» Exercise goal: Without the pictures, give the listing below again exactly.

» Material provided:

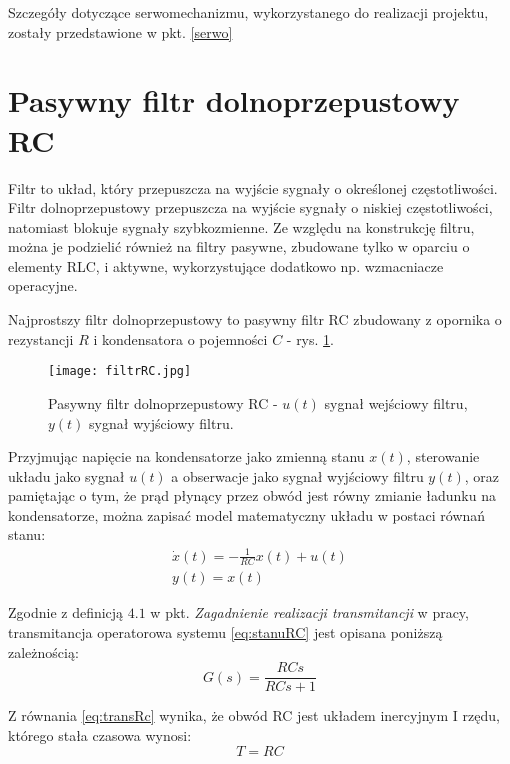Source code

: Szczegóły dotyczące serwomechanizmu, wykorzystanego do realizacji projektu, zostały przedstawione w pkt. \ref{serwo}  
\section{Pasywny filtr dolnoprzepustowy RC}

Filtr to układ, który przepuszcza na wyjście sygnały o określonej częstotliwości. Filtr dolnoprzepustowy przepuszcza na wyjście sygnały o niskiej częstotliwości, natomiast blokuje sygnały szybkozmienne. Ze względu na konstrukcję filtru, można je podzielić również na filtry pasywne, zbudowane tylko w oparciu o elementy RLC, i aktywne, wykorzystujące dodatkowo np. wzmacniacze operacyjne. 

Najprostszy filtr dolnoprzepustowy to pasywny filtr RC zbudowany z opornika o rezystancji $R$ i kondensatora o pojemności $C$ - rys. \ref{fig:filtrRC1}. 
\begin{figure}[h]
    \centering
    \texttt{[image: filtrRC.jpg]}
    \caption{Pasywny filtr dolnoprzepustowy RC - $u(t)$ sygnał wejściowy filtru, $y(t)$ sygnał wyjściowy filtru.}
    \label{fig:filtrRC1}
\end{figure}


Przyjmując napięcie na kondensatorze jako zmienną stanu $x(t)$, sterowanie układu jako sygnał $u(t)$ a obserwacje jako sygnał wyjściowy filtru $y(t)$, oraz pamiętając o tym, że prąd płynący przez obwód jest równy zmianie ładunku na kondensatorze, można zapisać model matematyczny układu w postaci równań stanu:
\begin{equation}
\begin{gathered}
    \dot{x}(t) = -\frac{1}{RC}x(t) + u(t) \\
    y(t) = x(t)
     \label{eq:stanuRC}
\end{gathered}
\end{equation}

Zgodnie z definicją $4.1$ w pkt. \textit{Zagadnienie realizacji transmitancji} w pracy\cite{graba}, transmitancja operatorowa systemu \ref{eq:stanuRC} jest opisana poniższą zależnością:
\begin{equation}
    G(s) = \frac{RCs}{RCs + 1}
    \label{eq:transRc}
\end{equation}

Z równania \ref{eq:transRc} wynika, że obwód RC jest  układem inercyjnym I rzędu, którego stała czasowa wynosi:
\begin{equation}
   T = RC
    \label{eq:stalaCzasowaRC}
\end{equation}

» Response to this exercise:
Source code

: Szczegóły dotyczące serwomechanizmu, wykorzystanego do realizacji projektu, zostały przedstawione w pkt. \ref{serwo}  
\section{Pasywny filtr dolnoprzepustowy RC}

Filtr to układ, który przepuszcza na wyjście sygnały o określonej częstotliwości. Filtr dolnoprzepustowy przepuszcza na wyjście sygnały o niskiej częstotliwości, natomiast blokuje sygnały szybkozmienne. Ze względu na konstrukcję filtru, można je podzielić również na filtry pasywne, zbudowane tylko w oparciu o elementy RLC, i aktywne, wykorzystujące dodatkowo np. wzmacniacze operacyjne. 

Najprostszy filtr dolnoprzepustowy to pasywny filtr RC zbudowany z opornika o rezystancji $R$ i kondensatora o pojemności $C$ - rys. \ref{fig:filtrRC1}. 
\begin{figure}[h]
    \centering
    \texttt{[image: filtrRC.jpg]}
    \caption{Pasywny filtr dolnoprzepustowy RC - $u(t)$ sygnał wejściowy filtru, $y(t)$ sygnał wyjściowy filtru.}
    \label{fig:filtrRC1}
\end{figure}


Przyjmując napięcie na kondensatorze jako zmienną stanu $x(t)$, sterowanie układu jako sygnał $u(t)$ a obserwacje jako sygnał wyjściowy filtru $y(t)$, oraz pamiętając o tym, że prąd płynący przez obwód jest równy zmianie ładunku na kondensatorze, można zapisać model matematyczny układu w postaci równań stanu:
\begin{equation}
\begin{gathered}
    \dot{x}(t) = -\frac{1}{RC}x(t) + u(t) \\
    y(t) = x(t)
     \label{eq:stanuRC}
\end{gathered}
\end{equation}

Zgodnie z definicją $4.1$ w pkt. \textit{Zagadnienie realizacji transmitancji} w pracy\cite{graba}, transmitancja operatorowa systemu \ref{eq:stanuRC} jest opisana poniższą zależnością:
\begin{equation}
    G(s) = \frac{RCs}{RCs + 1}
    \label{eq:transRc}
\end{equation}

Z równania \ref{eq:transRc} wynika, że obwód RC jest  układem inercyjnym I rzędu, którego stała czasowa wynosi:
\begin{equation}
   T = RC
    \label{eq:stalaCzasowaRC}
\end{equation}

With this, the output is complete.